▶ [RECORD EXTRACTS]:
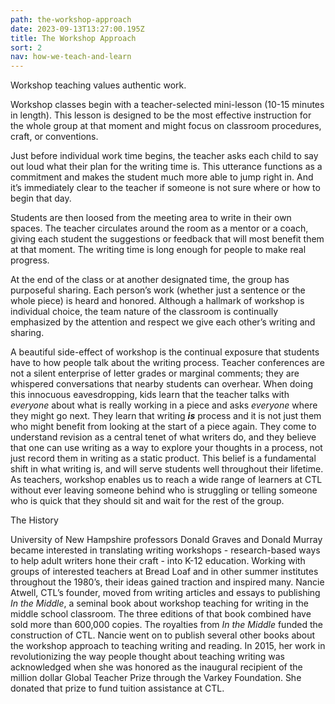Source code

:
 ```yaml
---
path: the-workshop-approach
date: 2023-09-13T13:27:00.195Z
title: The Workshop Approach
sort: 2
nav: how-we-teach-and-learn
---
```

Workshop teaching values authentic work. 

Workshop classes begin with a teacher-selected mini-lesson (10-15 minutes in length). This lesson is designed to be the most effective instruction for the whole group at that moment and might focus on classroom procedures, craft, or conventions.

Just before individual work time begins, the teacher asks each child to say out loud what their plan for the writing time is. This utterance functions as a commitment and makes the student much more able to jump right in. And it’s immediately clear to the teacher if someone is not sure where or how to begin that day. 

Students are then loosed from the meeting area to write in their own spaces. The teacher circulates around the room as a mentor or a coach, giving each student the suggestions or feedback that will most benefit them at that moment. The writing time is long enough for people to make real progress. 

At the end of the class or at another designated time, the group has purposeful sharing. Each person’s work (whether just a sentence or the whole piece) is heard and honored. Although a hallmark of workshop is individual choice, the team nature of the classroom is continually emphasized by the attention and respect we give each other’s writing and sharing. 

A beautiful side-effect of workshop is the continual exposure that students have to how people talk about the writing process. Teacher conferences are not a silent enterprise of letter grades or marginal comments; they are whispered conversations that nearby students can overhear. When doing this innocuous eavesdropping, kids learn that the teacher talks with *everyone* about what is really working in a piece and asks *everyone* where they might go next. They learn that writing ***is*** process and it is not just them who might benefit from looking at the start of a piece again. They come to understand revision as a central tenet of what writers do, and they believe that one can use writing as a way to explore your thoughts in a process, not just record them in writing as a static product. This belief is a fundamental shift in what writing is, and will serve students well throughout their lifetime. As teachers, workshop enables us to reach a wide range of learners at CTL without ever leaving someone behind who is struggling or telling someone who is quick that they should sit and wait for the rest of the group. 

The History

University of New Hampshire professors Donald Graves and Donald Murray became interested in translating writing workshops - research-based ways to help adult writers hone their craft - into K-12 education. Working with groups of interested teachers at Bread Loaf and in other summer institutes throughout the 1980’s, their ideas gained traction and inspired many. Nancie Atwell, CTL’s founder, moved from writing articles and essays to publishing *In the Middle*, a seminal book about workshop teaching for writing in the middle school classroom. The three editions of that book combined have sold more than 600,000 copies. The royalties from *In the Middle* funded the construction of CTL. Nancie went on to publish several other books about the workshop approach to teaching writing and reading. In 2015, her work in revolutionizing the way people thought about teaching writing was acknowledged when she was honored as the inaugural recipient of the million dollar Global Teacher Prize through the Varkey Foundation. She donated that prize to fund tuition assistance at CTL.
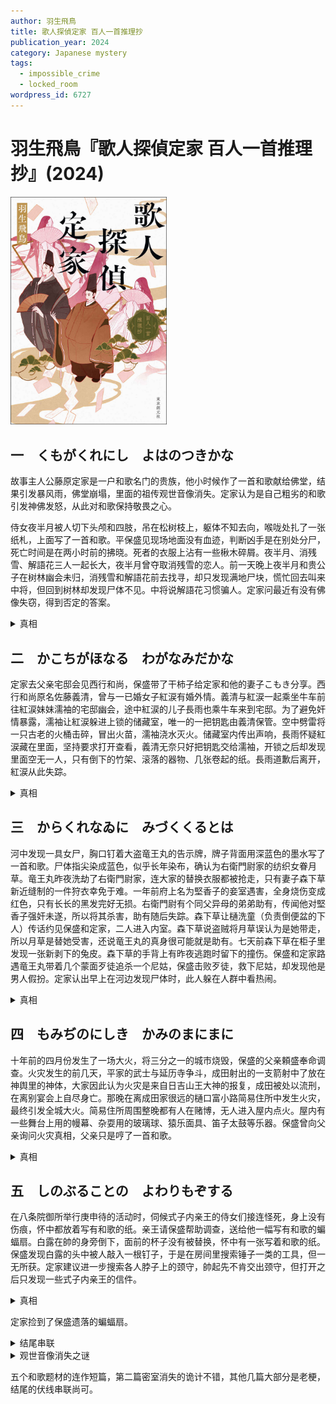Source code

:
 ```yaml
---
author: 羽生飛鳥
title: 歌人探偵定家 百人一首推理抄
publication_year: 2024
category: Japanese mystery
tags:
  - impossible_crime
  - locked_room
wordpress_id: 6727
---
```


# 羽生飛鳥『歌人探偵定家 百人一首推理抄』(2024)

<img src=images/2024_cover.jpg width=250/>

## 一　くもがくれにし　よはのつきかな

故事主人公藤原定家是一户和歌名门的贵族，他小时候作了一首和歌献给佛堂，结果引发暴风雨，佛堂崩塌，里面的祖传观世音像消失。定家认为是自己粗劣的和歌引发神佛发怒，从此对和歌保持敬畏之心。

侍女夜半月被人切下头颅和四肢，吊在松树枝上，躯体不知去向，喉咙处扎了一张纸札，上面写了一首和歌。平保盛见现场地面没有血迹，判断凶手是在别处分尸，死亡时间是在两小时前的拂晓。死者的衣服上沾有一些楸木碎屑。夜半月、消残雪、解語花三人一起长大，夜半月曾夺取消残雪的恋人。前一天晚上夜半月和贵公子在树林幽会未归，消残雪和解語花前去找寻，却只发现满地尸块，慌忙回去叫来中将，但回到树林却发现尸体不见。中将说解語花习惯骗人。定家问最近有没有佛像失窃，得到否定的答案。

<details><summary>真相</summary>
楸木是用来雕刻佛像的木头，木匠和工匠不会用到，所以凶手是一名佛师（雕刻佛像的人）。城里一共有三名佛师，其中两人用樟木和桧木，凶手是剩余一人。凶手说服夜半月搞恶作剧，假扮成贵公子与夜半月在树林幽会，把楸木制作的假手脚丢在地上，让夜半月身披黑布躺在地上，只露出头，看上去仿佛被肢解。消残雪和解语花跑去叫人之后，凶手将夜半月真的肢解。和歌是为了把夜半月的死伪装成鬼怪所为，凶手的动机是为了制造出最精美的佛像。
</details>

## 二　かこちがほなる　わがなみだかな

定家去父亲宅邸会见西行和尚，保盛带了干柿子给定家和他的妻子こもき分享。西行和尚原名佐藤義清，曾与一已婚女子紅涙有婚外情。義清与紅涙一起乘坐牛车前往紅涙妹妹濡袖的宅邸幽会，途中紅涙的儿子長雨也乘牛车来到宅邸。为了避免奸情暴露，濡袖让紅涙躲进上锁的储藏室，唯一的一把钥匙由義清保管。空中劈雷将一只古老的火桶击碎，冒出火苗，濡袖浇水灭火。储藏室内传出声响，長雨怀疑紅涙藏在里面，坚持要求打开查看，義清无奈只好把钥匙交给濡袖，开锁之后却发现里面空无一人，只有倒下的竹架、滚落的器物、几张卷起的纸。長雨道歉后离开，紅涙从此失踪。

<details><summary>真相</summary>
火桶里装有预先切成合适大小的竹片，被炭火加热，连同火桶一起爆裂，引发火警。濡袖事先卸下了火桶的黄铜内衬，使得其容易爆裂（伏线：没有掉下金属碎片）。濡袖给義清的是假钥匙，她趁大家注意力转移，用真钥匙打开储藏室放出紅涙，让她藏身于長雨的牛车中，再将门锁上。储藏室里的竹架两条腿被截短，下面垫了纸球，灭火的水流进储藏室，将纸球泡湿，竹架失去支撑，翻倒发出声响，听上去好像储藏室里有人。濡袖接过義清的假钥匙，暗中换成真钥匙，打开空的储藏室。紅涙乘坐長雨的牛车离开。濡袖、紅涙、長雨三人合谋上演失踪戏码，是为了断绝義清对紅涙的思念。
</details>

## 三　からくれなゐに　みづくくるとは

河中发现一具女尸，胸口钉着大盗竜王丸的告示牌，牌子背面用深蓝色的墨水写了一首和歌。尸体指尖染成蓝色，似乎长年染布，确认为右衛門尉家的纺织女眷月草。竜王丸昨夜洗劫了右衛門尉家，连大家的替换衣服都被抢走，只有妻子森下草新近缝制的一件狩衣幸免于难。一年前府上名为堅香子的妾室遇害，全身烧伤变成红色，只有长长的黑发完好无损。右衛門尉有个同父异母的弟弟助有，传闻他对堅香子强奸未遂，所以将其杀害，助有随后失踪。森下草让樋洗童（负责倒便盆的下人）传话约见保盛和定家，二人进入内室。森下草说盗贼将月草误认为是她带走，所以月草是替她受害，还说竜王丸的真身很可能就是助有。七天前森下草在柜子里发现一张新剥下的兔皮。森下草的手背上有昨夜逃跑时留下的撞伤。保盛和定家路遇竜王丸带着几个蒙面歹徒追杀一个尼姑，保盛击败歹徒，救下尼姑，却发现他是男人假扮。定家认出早上在河边发现尸体时，此人躲在人群中看热闹。

<details><summary>真相</summary>
冒牌尼姑的真实身份是助有。他的衣服前摆湿了，右手指尖有墨迹。他没能抓住衣服前摆，是因为双手被占用，说明是他而不是竜王丸在河里写了告示牌背面的和歌。助有被诬陷杀害堅香子，一年前离家查访真凶。月草查出真凶为森下草，被森下草找来的盗贼灭口（伏线：森下草制作的狩衣没被盗走，森下草的樋洗童衣服完好）。堅香子浑身烧伤，头发却完好无损，是因为森下草用熨斗将她灼伤。森下草手背红肿是因为碰到月草布置的兔皮，引发致命疾病。
</details>

## 四　もみぢのにしき　かみのまにまに

十年前的四月份发生了一场大火，将三分之一的城市烧毁，保盛的父亲頼盛奉命调查。火灾发生的前几天，平家的武士与延历寺争斗，成田射出的一支箭射中了放在神舆里的神体，大家因此认为火灾是来自日吉山王大神的报复，成田被处以流刑，在离别宴会上自尽身亡。那晚在离成田家很远的樋口富小路简易住所中发生火灾，最终引发全城大火。简易住所周围整晚都有人在赌博，无人进入屋内点火。屋内有一些舞台上用的幔幕、杂耍用的玻璃球、猿乐面具、笛子太鼓等乐器。保盛曾向父亲询问火灾真相，父亲只是哼了一首和歌。

<details><summary>真相</summary>
幔幕折叠堆放在屋内，就像大量的油渣堆在一起，逐渐积热，最后自己起火。如果居民知道真相是自动起火，会更加相信是天神旨意，从而责怪平家，所以父亲不肯透露真相。
</details>

## 五　しのぶることの　よわりもぞする

在八条院御所举行庚申待的活动时，伺候式子内亲王的侍女们接连怪死，身上没有伤痕，怀中都放着写有和歌的纸。亲王请保盛帮助调查，送给他一幅写有和歌的蝙蝠扇。白露在帥的身旁倒下，面前的杯子没有被替换，怀中有一张写着和歌的纸。保盛发现白露的头中被人敲入一根钉子，于是在房间里搜索锤子一类的工具，但一无所获。定家建议进一步搜索各人脖子上的颈守，帥起先不肯交出颈守，但打开之后只发现一些式子内亲王的信件。

<details><summary>真相</summary>
凶手是式子内亲王的樋洗童，名叫正木葛，锤子藏在她的便桶里。她的杀人动机是想独占式子内亲王。
</details>

定家捡到了保盛遗落的蝙蝠扇。

<details><summary>结尾串联</summary>
1. 式子内亲王送给保盛的蝙蝠扇和一年前保盛在半夜月尸体前拿出的蝙蝠扇上面的和歌内容一样（伏线），说明一年前式子内亲王便已请求保盛协助调查。
2. 保盛带了 16 个干柿子给定家夫妻（伏线），正好能分给包括西行在内的四人，说明他早知道西行在定家父亲的家中，计划让定家解开紅涙失踪的谜团，以测试定家的推理能力。
3. 保盛将笔筒借给助有，在告示牌背后写下和歌（伏线：蓝色墨迹），也是为了测试。
4. 保盛早知道火灾起火原因。
5. 保盛在白露怀中放入写有和歌的纸，是为了激发定家找出凶手。
</details>

<details><summary>观世音像消失之谜</summary>
佛像以黑木制成，可以沉入水中，在暴风雨中陷入泥泞地面而消失。
</details>

五个和歌题材的连作短篇，第二篇密室消失的诡计不错，其他几篇大部分是老梗，结尾的伏线串联尚可。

▶ [GOAL OF THE EXERCISE]: Output the line containing "<details><summary>观世音像消失之谜</summary>" together with all later lines of the entries, exactly as written, through the final line.

▶ [ANSWER BELOW]:
<details><summary>观世音像消失之谜</summary>
佛像以黑木制成，可以沉入水中，在暴风雨中陷入泥泞地面而消失。
</details>

五个和歌题材的连作短篇，第二篇密室消失的诡计不错，其他几篇大部分是老梗，结尾的伏线串联尚可。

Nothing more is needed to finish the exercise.